Sensibilité patriotique

« Cette ouverture culturelle aux acquéreurs étrangers est toutefois contrebalancée par une sensibilité « patriotique » qui pousse les cédants à s’assurer de la pérennité de la structure dans l’hexagone en se renseignant notamment sur le track-record d’acquisitions tricolores du courtisan étranger quand il a déjà fait plusieurs emplettes en France », détaille Thierry Chetrit. Ce fut ainsi le cas du fondateur de l’éditeur de logiciels de sécurité Alcea, Pascal Lenglart, qui a choisi de céder son entreprise de 20 M€ de chiffre d’affaires au groupe coté suédois Assa Aboy, après s’être renseigné sur le devenir des entreprises françaises déjà intégrées par le leader mondial des solutions de sécurité et d’accès.

De son côté, Philippe Eyraud a privilégié la piste de l’ETI allemande GMM Pfaudler pour lui confier les rênes de Mixel, spécialiste des agitateurs industriels aux 15 M de revenus. « Plus que la nationalité de l’acquéreur, ce qui m’importait le plus, c’était de trouver un porte-avions industriel pour propulser le développement international de mon entreprise », témoigne le dirigeant, craignant avant tout que l’édifice qu’il a patiemment construit en 33 ans ne soit broyé dans le giron d’un grand groupe. Basé à Dardilly dans la banlieue lyonnaise, Mixel conçoit, fabrique et distribue des agitateurs industriels sur mesure, destinés principalement aux secteurs de l’environnement (traitement des eaux et effluents urbains et industriels), de la chimie (fine, verte, pétrochimie, etc.), du biogaz (méthaniseurs) et de la pharmacie. L’entreprise opère sur un marché d’ultra-niche où cohabitent des filiales de groupes industriels diversifiés comme AxFlow (appartenant au conglomérat suédois Axel Johnson), Milton Roy (filiale du groupe irlandais Ingersoll Rand) et des PME familiales. Outre son site de production en région lyonnaise, Mixel dispose depuis près 17 ans d’une entité industrielle et commerciale en Chine, qui lui a permis de devenir un acteur important sur les marchés asiatique et indo-pacifique et de réaliser plus de 60 % de son chiffre d’affaires à l’international. Sauf que le contexte géopolitique avec la guerre en Ukraine et les craintes de l’invasion de Taïwan par la Chine ont quelque peu refroidi les ardeurs de fonds d’investissement initialement intéressés par la pépite industrielle.

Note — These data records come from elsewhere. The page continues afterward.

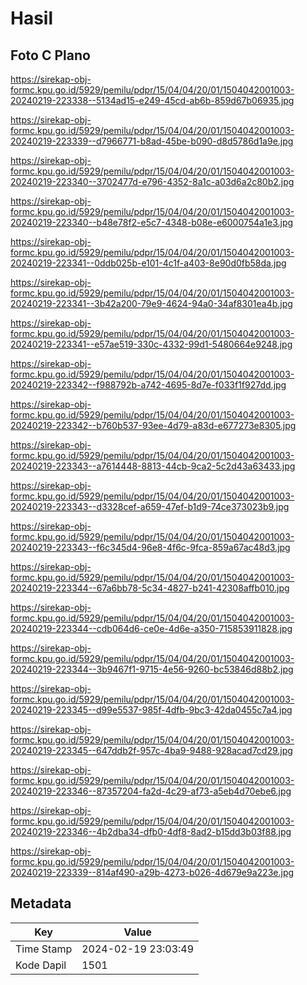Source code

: # Hasil

## Foto C Plano

https://sirekap-obj-formc.kpu.go.id/5929/pemilu/pdpr/15/04/04/20/01/1504042001003-20240219-223338--5134ad15-e249-45cd-ab6b-859d67b06935.jpg

https://sirekap-obj-formc.kpu.go.id/5929/pemilu/pdpr/15/04/04/20/01/1504042001003-20240219-223339--d7966771-b8ad-45be-b090-d8d5786d1a9e.jpg

https://sirekap-obj-formc.kpu.go.id/5929/pemilu/pdpr/15/04/04/20/01/1504042001003-20240219-223340--3702477d-e796-4352-8a1c-a03d6a2c80b2.jpg

https://sirekap-obj-formc.kpu.go.id/5929/pemilu/pdpr/15/04/04/20/01/1504042001003-20240219-223340--b48e78f2-e5c7-4348-b08e-e6000754a1e3.jpg

https://sirekap-obj-formc.kpu.go.id/5929/pemilu/pdpr/15/04/04/20/01/1504042001003-20240219-223341--0ddb025b-e101-4c1f-a403-8e90d0fb58da.jpg

https://sirekap-obj-formc.kpu.go.id/5929/pemilu/pdpr/15/04/04/20/01/1504042001003-20240219-223341--3b42a200-79e9-4624-94a0-34af8301ea4b.jpg

https://sirekap-obj-formc.kpu.go.id/5929/pemilu/pdpr/15/04/04/20/01/1504042001003-20240219-223341--e57ae519-330c-4332-99d1-5480664e9248.jpg

https://sirekap-obj-formc.kpu.go.id/5929/pemilu/pdpr/15/04/04/20/01/1504042001003-20240219-223342--f988792b-a742-4695-8d7e-f033f1f927dd.jpg

https://sirekap-obj-formc.kpu.go.id/5929/pemilu/pdpr/15/04/04/20/01/1504042001003-20240219-223342--b760b537-93ee-4d79-a83d-e677273e8305.jpg

https://sirekap-obj-formc.kpu.go.id/5929/pemilu/pdpr/15/04/04/20/01/1504042001003-20240219-223343--a7614448-8813-44cb-9ca2-5c2d43a63433.jpg

https://sirekap-obj-formc.kpu.go.id/5929/pemilu/pdpr/15/04/04/20/01/1504042001003-20240219-223343--d3328cef-a659-47ef-b1d9-74ce373023b9.jpg

https://sirekap-obj-formc.kpu.go.id/5929/pemilu/pdpr/15/04/04/20/01/1504042001003-20240219-223343--f6c345d4-96e8-4f6c-9fca-859a67ac48d3.jpg

https://sirekap-obj-formc.kpu.go.id/5929/pemilu/pdpr/15/04/04/20/01/1504042001003-20240219-223344--67a6bb78-5c34-4827-b241-42308affb010.jpg

https://sirekap-obj-formc.kpu.go.id/5929/pemilu/pdpr/15/04/04/20/01/1504042001003-20240219-223344--cdb064d6-ce0e-4d6e-a350-715853911828.jpg

https://sirekap-obj-formc.kpu.go.id/5929/pemilu/pdpr/15/04/04/20/01/1504042001003-20240219-223344--3b9467f1-9715-4e56-9260-bc53846d88b2.jpg

https://sirekap-obj-formc.kpu.go.id/5929/pemilu/pdpr/15/04/04/20/01/1504042001003-20240219-223345--d99e5537-985f-4dfb-9bc3-42da0455c7a4.jpg

https://sirekap-obj-formc.kpu.go.id/5929/pemilu/pdpr/15/04/04/20/01/1504042001003-20240219-223345--647ddb2f-957c-4ba9-9488-928acad7cd29.jpg

https://sirekap-obj-formc.kpu.go.id/5929/pemilu/pdpr/15/04/04/20/01/1504042001003-20240219-223346--87357204-fa2d-4c29-af73-a5eb4d70ebe6.jpg

https://sirekap-obj-formc.kpu.go.id/5929/pemilu/pdpr/15/04/04/20/01/1504042001003-20240219-223346--4b2dba34-dfb0-4df8-8ad2-b15dd3b03f88.jpg

https://sirekap-obj-formc.kpu.go.id/5929/pemilu/pdpr/15/04/04/20/01/1504042001003-20240219-223339--814af490-a29b-4273-b026-4d679e9a223e.jpg


## Metadata

| Key        | Value               |
| ---------- | ------------------- |
| Time Stamp | 2024-02-19 23:03:49 |
| Kode Dapil | 1501                |



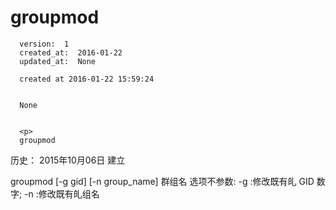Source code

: 
  # groupmod

      version:  1
      created_at:  2016-01-22
      updated_at:  None

      created at 2016-01-22 15:59:24 


      None


      <p>
      groupmod

历史：
2015年10月06日
建立




groupmod [-g gid] [-n group_name] 群组名 
选项不参数: 
-g :修改既有癿 GID 数字; 
-n :修改既有癿组名 
      </p>

  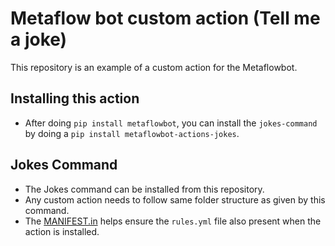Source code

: # Metaflow bot custom action (Tell me a joke)

This repository is an example of a custom action for the Metaflowbot. 

## Installing this action 

- After doing `pip install metaflowbot`, you can install the `jokes-command` by doing a `pip install metaflowbot-actions-jokes`.

## Jokes Command

- The Jokes command can be installed from this repository.
- Any custom action needs to follow same folder structure as given by this command.
- The [MANIFEST.in](MANIFEST.in) helps ensure the `rules.yml` file also present when the action is installed.

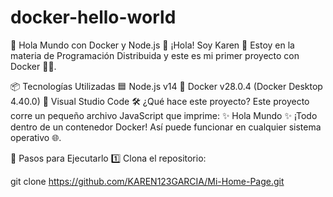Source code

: # docker-hello-world
🚀 Hola Mundo con Docker y Node.js 🐳
¡Hola! Soy Karen 🌸
Estoy en la materia de Programación Distribuida y este es mi primer proyecto con Docker 🧑‍💻.

📦 Tecnologías Utilizadas
🟦 Node.js v14
🐳 Docker v28.0.4 (Docker Desktop 4.40.0)
📁 Visual Studio Code
🛠️ ¿Qué hace este proyecto?
Este proyecto corre un pequeño archivo JavaScript que imprime:
✨ Hola Mundo ✨
¡Todo dentro de un contenedor Docker! Así puede funcionar en cualquier sistema operativo 🌐.

🧰 Pasos para Ejecutarlo
1️⃣ Clona el repositorio:

git clone https://github.com/KAREN123GARCIA/Mi-Home-Page.git
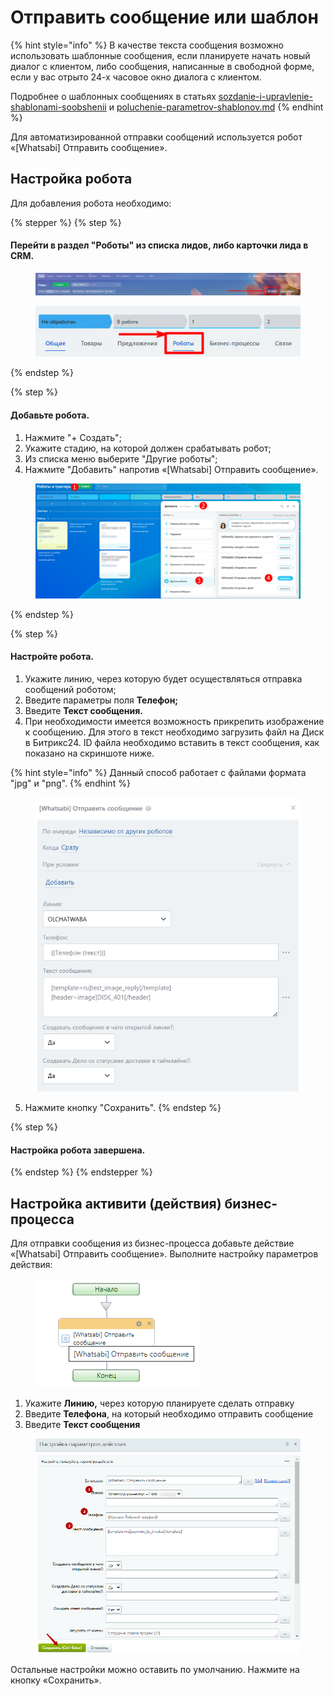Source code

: # Отправить сообщение или шаблон

{% hint style="info" %}
В качестве текста сообщения возможно использовать шаблонные сообщения, если планируете начать новый диалог с клиентом, либо сообщения, написанные в свободной форме, если у вас отрыто 24-х часовое окно диалога с клиентом.

Подробнее о шаблонных сообщениях в статьях [sozdanie-i-upravlenie-shablonami-soobshenii](../../lichnyi-kabinet-gupshup/sozdanie-i-upravlenie-shablonami-soobshenii/ "mention") и [poluchenie-parametrov-shablonov.md](../../vozmozhnosti/poluchenie-parametrov-shablonov.md "mention")
{% endhint %}

Для автоматизированной отправки сообщений используется робот «\[Whatsabi] Отправить сообщение».

## Настройка робота <a href="#nastroika-robota" id="nastroika-robota"></a>

Для добавления робота необходимо:

{% stepper %}
{% step %}
#### Перейти в раздел "Роботы" из списка лидов, либо карточки лида в CRM.

<figure><img src="../../.gitbook/assets/image (1) (1) (1).png" alt=""><figcaption></figcaption></figure>

<figure><img src="../../.gitbook/assets/image (1) (1) (1) (1).png" alt=""><figcaption></figcaption></figure>
{% endstep %}

{% step %}
#### Добавьте робота.

1. Нажмите "+ Создать";&#x20;
2. Укажите стадию, на которой должен срабатывать робот;&#x20;
3. Из списка меню выберите "Другие роботы";
4. Нажмите "Добавить" напротив «\[Whatsabi] Отправить сообщение».

<figure><img src="../../.gitbook/assets/image (19).png" alt=""><figcaption></figcaption></figure>
{% endstep %}

{% step %}
#### Настройте робота.

1. Укажите линию, через которую будет осуществляться отправка сообщений роботом;
2. Введите параметры поля **Телефон;**
3. Введите **Текст сообщения.**
4. При необходимости имеется возможность прикрепить изображение к сообщению. Для этого в текст необходимо загрузить файл на Диск в Битрикс24. ID файла необходимо вставить в текст сообщения, как показано на скриншоте ниже.

{% hint style="info" %}
Данный способ работает с файлами формата "jpg" и "png".&#x20;
{% endhint %}

<figure><img src="../../.gitbook/assets/image_2024-11-18_09_50_42.png" alt=""><figcaption></figcaption></figure>

5. Нажмите кнопку "Сохранить".
{% endstep %}

{% step %}
#### Настройка робота завершена.
{% endstep %}
{% endstepper %}

## Настройка активити (действия) бизнес-процесса



Для отправки сообщения из бизнес-процесса добавьте действие «\[Whatsabi] Отправить сообщение». Выполните настройку параметров действия:

<figure><img src="../../.gitbook/assets/image (30).png" alt=""><figcaption></figcaption></figure>

1. Укажите **Линию,** через которую планируете сделать отправку
2. Введите **Телефона**, на который необходимо отправить сообщение
3. Введите **Текст сообщения**

<figure><img src="../../.gitbook/assets/image (34).png" alt=""><figcaption></figcaption></figure>

Остальные настройки можно оставить по умолчанию. Нажмите на кнопку «Сохранить».
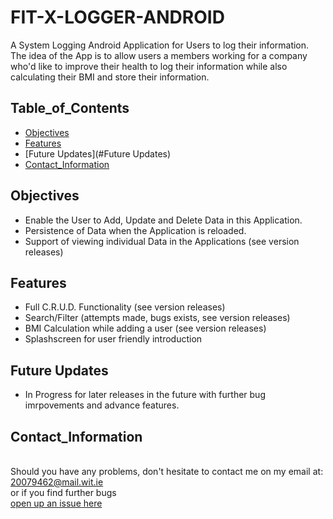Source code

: # FIT-X-LOGGER-ANDROID

A System Logging Android Application for Users to log their information. The idea of the App is to allow users a members working for a company who'd like to improve their health  to log their information while also calculating their BMI and store their information.

## Table_of_Contents
* [Objectives](#objectives)
* [Features](#features)
* [Future Updates](#Future Updates)
* [Contact_Information](#contact_information)


## Objectives
 * Enable the User to Add, Update and Delete Data in this Application.
 * Persistence of Data when the Application is reloaded.
 * Support of viewing individual Data in the Applications (see version releases)

## Features
* Full C.R.U.D. Functionality (see version releases)
* Search/Filter (attempts made, bugs exists, see version releases)
* BMI Calculation while adding a user (see version releases)
* Splashscreen for user friendly introduction

 
 ## Future Updates
 - In Progress for later releases in the future with further bug imrpovements and advance features.
 
## Contact_Information
<br> Should you have any problems, don't hesitate to contact me on my email at:</br> [20079462@mail.wit.ie](mailto:20079462@mail.wit.ie)
<br>or if you find further bugs </br>[open up an issue here](https://github.com/robert-solomon12/FIT-X-LOGGER-ANDROID/issues)
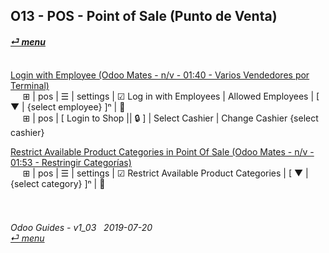 ## O13 - POS - Point of Sale (Punto de Venta)
#### [_&#x23CE; menu_](https://github.com/oldyguy/odoo-guides/blob/master/README.md)<br><br>


[Login with Employee (Odoo Mates - n/v - 01:40 - Varios Vendedores por Terminal)](https://youtube.com/embed/Nmafl3gA8aI?autoplay=1&start=60&end=63&rel=0)<br>
&nbsp;&nbsp;&nbsp;&nbsp; &#x229E; | pos | &#x2630; | settings | &#x2611; Log in with Employees | Allowed Employees | \[ &#x25BC; | \{select employee} ]&#x207F; | &#x1f4be;<br>
&nbsp;&nbsp;&nbsp;&nbsp; &#x229E; | pos | \[ Login to Shop || &#x1f512; \] | Select Cashier | Change Cashier \{select cashier}

[Restrict Available Product Categories in Point Of Sale (Odoo Mates - n/v - 01:53 - Restringir Categorías)](https://youtube.com/embed/EO-j2h2AUw4?autoplay=1&start=60&end=63&rel=0)<br>
&nbsp;&nbsp;&nbsp;&nbsp; &#x229E; | pos | &#x2630; | settings | &#x2611; Restrict Available Product Categories | \[ &#x25BC; | {select category} \]&#x207F; | &#x1f4be;
	
###### <br><br>Odoo Guides - v1_03 &nbsp; 2019-07-20<br>[_&#x23CE; menu_](https://github.com/oldyguy/odoo-guides/blob/master/README.md)<br><br>
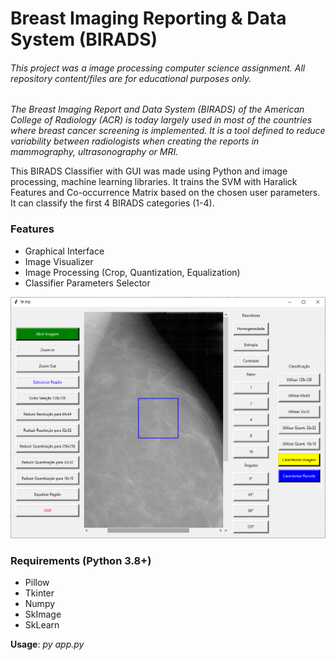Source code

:# Breast Imaging Reporting & Data System (BIRADS)
###### This project was a image processing computer science assignment. All repository content/files are for educational purposes only.

_The Breast Imaging Report and Data System (BIRADS) of the American College of Radiology (ACR) is today largely used in most of the countries where breast cancer screening is implemented. It is a tool defined to reduce variability between radiologists when creating the reports in mammography, ultrasonography or MRI._

This BIRADS Classifier with GUI was made using Python and image processing, machine learning libraries. It trains the SVM with Haralick Features and Co-occurrence Matrix based on the chosen user parameters. It can classify the first 4 BIRADS categories (1-4).

### Features
* Graphical Interface
* Image Visualizer
* Image Processing (Crop, Quantization, Equalization)
* Classifier Parameters Selector

![Screenshot](/static/screenshot.PNG)

### Requirements (Python 3.8+)
* Pillow
* Tkinter
* Numpy
* SkImage
* SkLearn

**Usage**: _py app.py_
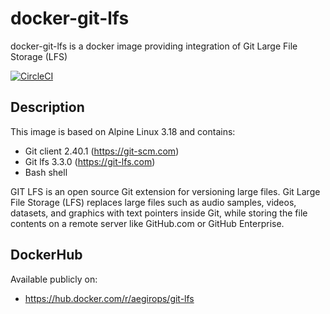# docker-git-lfs

docker-git-lfs is a docker image providing integration of Git Large File Storage (LFS)

[![CircleCI](https://circleci.com/gh/aegirops/docker-git-lfs.svg?style=svg)](https://circleci.com/gh/aegirops/docker-git-lfs)

## Description

This image is based on Alpine Linux 3.18 and contains:

- Git client 2.40.1 (https://git-scm.com)
- Git lfs 3.3.0 (https://git-lfs.com)
- Bash shell

GIT LFS is an open source Git extension for versioning large files.
Git Large File Storage (LFS) replaces large files such as audio samples, videos, datasets, and graphics with text pointers inside Git, while storing the file contents on a remote server like GitHub.com or GitHub Enterprise.

## DockerHub

Available publicly on:

- https://hub.docker.com/r/aegirops/git-lfs
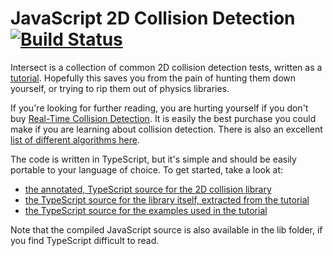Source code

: JavaScript 2D Collision Detection [![Build Status][travis_image]][travis]
=================================

Intersect is a collection of common 2D collision detection tests, written as a
[tutorial][annotated]. Hopefully this saves you from the pain of hunting them
down yourself, or trying to rip them out of physics libraries.

If you're looking for further reading, you are hurting yourself if you don't
buy [Real-Time Collision Detection][rtcd]. It is easily the best purchase you
could make if you are learning about collision detection. There is also an
excellent [list of different algorithms here][algorithms].

The code is written in TypeScript, but it's simple and should be easily
portable to your language of choice. To get started, take a look at:

- [the annotated, TypeScript source for the 2D collision library][annotated]
- [the TypeScript source for the library itself, extracted from the tutorial][intersect]
- [the TypeScript source for the examples used in the tutorial][examples]

Note that the compiled JavaScript source is also available in the lib folder,
if you find TypeScript difficult to read.

[annotated]: http://noonat.github.io/intersect
[examples]: https://github.com/noonat/intersect/blob/master/src/examples.ts
[intersect]: https://github.com/noonat/intersect/blob/master/src/intersect.ts
[rtcd]: http://realtimecollisiondetection.net/
[algorithms]: http://www.realtimerendering.com/intersections.html
[travis]: http://travis-ci.org/noonat/intersect
[travis_image]: https://secure.travis-ci.org/noonat/intersect.png?branch=master
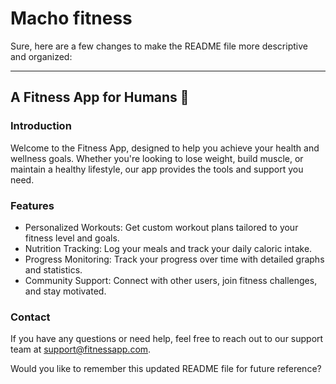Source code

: # Macho fitness
Sure, here are a few changes to make the README file more descriptive and organized:

---

## A Fitness App for Humans 💪

### Introduction
Welcome to the Fitness App, designed to help you achieve your health and wellness goals. Whether you're looking to lose weight, build muscle, or maintain a healthy lifestyle, our app provides the tools and support you need.

### Features
- Personalized Workouts: Get custom workout plans tailored to your fitness level and goals.
- Nutrition Tracking: Log your meals and track your daily caloric intake.
- Progress Monitoring: Track your progress over time with detailed graphs and statistics.
- Community Support: Connect with other users, join fitness challenges, and stay motivated.


### Contact
If you have any questions or need help, feel free to reach out to our support team at support@fitnessapp.com.



Would you like to remember this updated README file for future reference?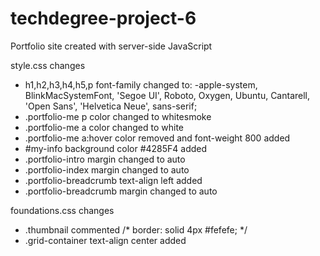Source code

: # techdegree-project-6
 Portfolio site created with server-side JavaScript


style.css changes
- h1,h2,h3,h4,h5,p font-family changed to: -apple-system, BlinkMacSystemFont, 'Segoe UI', Roboto, Oxygen, Ubuntu, Cantarell, 'Open Sans', 'Helvetica Neue', sans-serif;
- .portfolio-me p color changed to whitesmoke
- .portfolio-me a color changed to white
- .portfolio-me a:hover color removed and font-weight 800 added
- #my-info background color #4285F4 added
- .portfolio-intro margin changed to auto
- .portfolio-index margin changed to auto
- .portfolio-breadcrumb text-align left added
- .portfolio-breadcrumb margin changed to auto

foundations.css changes
- .thumbnail commented   /* border: solid 4px #fefefe; */
- .grid-container text-align center added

Restait la piste des concurrents locaux, vite évacuée par le dirigeant. « Si j’avais choisi un repreneur français, la réalisation de synergies se serait traduite par le sacrifice d’au moins 30 % des effectifs de Mixel, justifie Philippe Eyraud. Alors qu’en devenant la seule implantation française de GMM Pfauder, mes soixante salariés deviennent un maillon fort de développement de leur nouveau propriétaire qui compte plutôt doubler les effectifs de Mixel dans cinq ans. » Une promesse rassurante, même si sa concrétisation n’est pas à l’abri de virages stratégiques, qu’elle provienne d’un acquéreur étranger ou franco-français…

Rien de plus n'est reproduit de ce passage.